(Collected data)
==*==

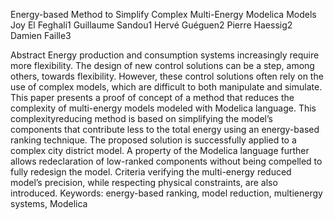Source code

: Energy-based Method to Simplify Complex Multi-Energy
Modelica Models
Joy El Feghali1 Guillaume Sandou1 Hervé Guéguen2 Pierre Haessig2 Damien Faille3

Abstract
Energy production and consumption systems increasingly
require more flexibility. The design of new control solutions
can be a step, among others, towards flexibility.
However, these control solutions often rely on the use of
complex models, which are difficult to both manipulate
and simulate. This paper presents a proof of concept of a
method that reduces the complexity of multi-energy models
modeled with Modelica language. This complexityreducing
method is based on simplifying the model’s components
that contribute less to the total energy using an
energy-based ranking technique. The proposed solution is
successfully applied to a complex city district model. A
property of the Modelica language further allows redeclaration
of low-ranked components without being compelled
to fully redesign the model. Criteria verifying the
multi-energy reduced model’s precision, while respecting
physical constraints, are also introduced.
Keywords: energy-based ranking, model reduction, multienergy
systems, Modelica
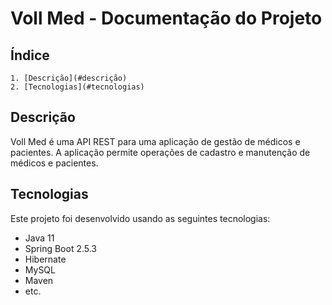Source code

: # Voll Med - Documentação do Projeto

## Índice

    1. [Descrição](#descrição)
    2. [Tecnologias](#tecnologias)

## Descrição

Voll Med é uma API REST para uma aplicação de gestão de médicos e pacientes. A aplicação permite operações de cadastro e manutenção de médicos e pacientes.

## Tecnologias

Este projeto foi desenvolvido usando as seguintes tecnologias:

- Java 11
- Spring Boot 2.5.3
- Hibernate
- MySQL
- Maven
- etc.


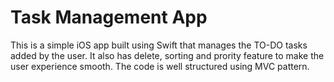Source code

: # Task Management App
This is a simple iOS app built using Swift that manages the TO-DO tasks added by the user. It also has delete, sorting and prority feature to make the user experience smooth. The code is well structured using MVC pattern.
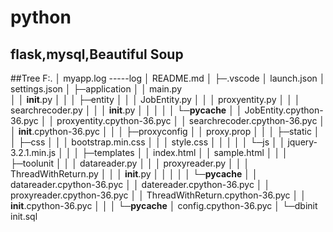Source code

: # python
## flask,mysql,Beautiful Soup
##Tree
F:.
│  myapp.log   -----log
│  README.md
│
├─.vscode
│      launch.json
│      settings.json
│
├─application
│  │  main.py                        
│  │  __init__.py
│  │
│  ├─entity
│  │  │  JobEntity.py
│  │  │  proxyentity.py
│  │  │  searchrecoder.py
│  │  │  __init__.py
│  │  │
│  │  └─__pycache__
│  │          JobEntity.cpython-36.pyc
│  │          proxyentity.cpython-36.pyc
│  │          searchrecoder.cpython-36.pyc
│  │          __init__.cpython-36.pyc
│  │
│  ├─proxyconfig
│  │      proxy.prop
│  │
│  ├─static
│  │  ├─css
│  │  │      bootstrap.min.css
│  │  │      style.css
│  │  │
│  │  └─js
│  │          jquery-3.2.1.min.js
│  │
│  ├─templates
│  │      index.html
│  │      sample.html
│  │
│  ├─toolunit
│  │  │  datareader.py
│  │  │  proxyreader.py
│  │  │  ThreadWithReturn.py
│  │  │  __init__.py
│  │  │
│  │  └─__pycache__
│  │          datareader.cpython-36.pyc
│  │          datereader.cpython-36.pyc
│  │          proxyreader.cpython-36.pyc
│  │          ThreadWithReturn.cpython-36.pyc
│  │          __init__.cpython-36.pyc
│  │
│  └─__pycache__
│          config.cpython-36.pyc
│
└─dbinit
        init.sql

==*==

> TASK TO CARRY OUT:
For this exercise, gather every line of the data that contains the word "proxyreader".

> ANSWER SPACE:
│  │  │  proxyreader.py
│  │          proxyreader.cpython-36.pyc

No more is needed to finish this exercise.